Cytoplasmic zinc promotes IL-1 beta production by monocytes and macrophages through mTORC1-induced glycolysis in rheumatoid arthritis

Abstract

The essential micronutrient zinc regulates immune responses by affecting signaling pathways. In activated monocytes and macrophages, signaling networks mediate the metabolic reprogramming that meets the demands of participation in immune responses. Here, we demonstrated that cytoplasmic, bioavailable zinc was essential for promoting IL-1 beta production in activated human monocytes and macrophages downstream of glycolysis induced by the kinase-containing multiprotein complex mTORC1. The concentration of cytoplasmic zinc was determined by that of extracellular zinc, which was brought into cells through the zinc-specific importer Zip8. The abundance of Zip8 was increased in monocytes from patients with rheumatoid arthritis (RA), as well as in LPS-stimulated monocytes and macrophages from healthy individuals.
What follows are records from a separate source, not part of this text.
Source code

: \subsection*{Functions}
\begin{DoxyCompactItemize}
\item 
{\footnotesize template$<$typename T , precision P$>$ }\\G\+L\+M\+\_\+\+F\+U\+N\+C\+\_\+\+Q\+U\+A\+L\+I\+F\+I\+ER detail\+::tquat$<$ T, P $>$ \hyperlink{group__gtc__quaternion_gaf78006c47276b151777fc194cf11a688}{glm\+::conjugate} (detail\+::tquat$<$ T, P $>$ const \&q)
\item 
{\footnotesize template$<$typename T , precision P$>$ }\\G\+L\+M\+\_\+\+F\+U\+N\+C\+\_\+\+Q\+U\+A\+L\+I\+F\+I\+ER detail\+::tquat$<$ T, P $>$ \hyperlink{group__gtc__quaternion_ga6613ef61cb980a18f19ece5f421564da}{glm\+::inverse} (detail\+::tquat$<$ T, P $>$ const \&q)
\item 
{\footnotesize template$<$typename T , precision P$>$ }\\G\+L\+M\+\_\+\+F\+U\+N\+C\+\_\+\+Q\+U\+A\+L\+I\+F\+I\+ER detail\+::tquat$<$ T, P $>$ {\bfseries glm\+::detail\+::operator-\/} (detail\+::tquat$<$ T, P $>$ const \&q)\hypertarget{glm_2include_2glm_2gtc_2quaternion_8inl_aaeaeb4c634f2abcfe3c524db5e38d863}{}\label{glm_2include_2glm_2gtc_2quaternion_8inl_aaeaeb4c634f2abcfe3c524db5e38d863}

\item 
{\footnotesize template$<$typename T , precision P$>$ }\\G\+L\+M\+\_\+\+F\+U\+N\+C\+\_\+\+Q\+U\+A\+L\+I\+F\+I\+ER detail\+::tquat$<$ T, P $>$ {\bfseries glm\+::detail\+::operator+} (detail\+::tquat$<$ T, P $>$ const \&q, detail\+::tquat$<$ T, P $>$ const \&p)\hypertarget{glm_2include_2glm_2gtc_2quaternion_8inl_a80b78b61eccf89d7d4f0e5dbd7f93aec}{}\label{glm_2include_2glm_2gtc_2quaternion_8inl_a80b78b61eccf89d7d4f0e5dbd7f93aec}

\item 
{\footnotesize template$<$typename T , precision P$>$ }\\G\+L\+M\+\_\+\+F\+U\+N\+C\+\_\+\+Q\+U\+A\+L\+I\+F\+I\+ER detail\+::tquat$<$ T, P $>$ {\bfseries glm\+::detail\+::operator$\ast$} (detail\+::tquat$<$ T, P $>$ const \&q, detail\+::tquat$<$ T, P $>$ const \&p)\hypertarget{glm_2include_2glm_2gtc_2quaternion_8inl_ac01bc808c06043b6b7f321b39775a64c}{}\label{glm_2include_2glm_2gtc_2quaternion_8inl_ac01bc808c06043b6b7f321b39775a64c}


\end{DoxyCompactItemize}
The mTORC1-mediated phosphorylation of S6 kinase (S6K) was enhanced by zinc-mediated inhibition of PP2A, a phosphatase that targets S6K. As a result, IL-1 beta production was increased due to the activation of mTORC1-induced glycolysis. In monocytes of patients with RA, the expression of Zip8 and the zinc-inducible metallothionein isoform MT2A and the phosphorylation of S6K were enhanced compared with those of healthy controls. Furthermore, Zip8 expression correlated with more severe RA clinical parameters, suggesting that Zip8-mediated zinc influx is related to inflammatory conditions. These results provide insight into the role of cytoplasmic, bioavailable zinc in the metabolic reprogramming of human monocytes and macrophages in inflammatory responses.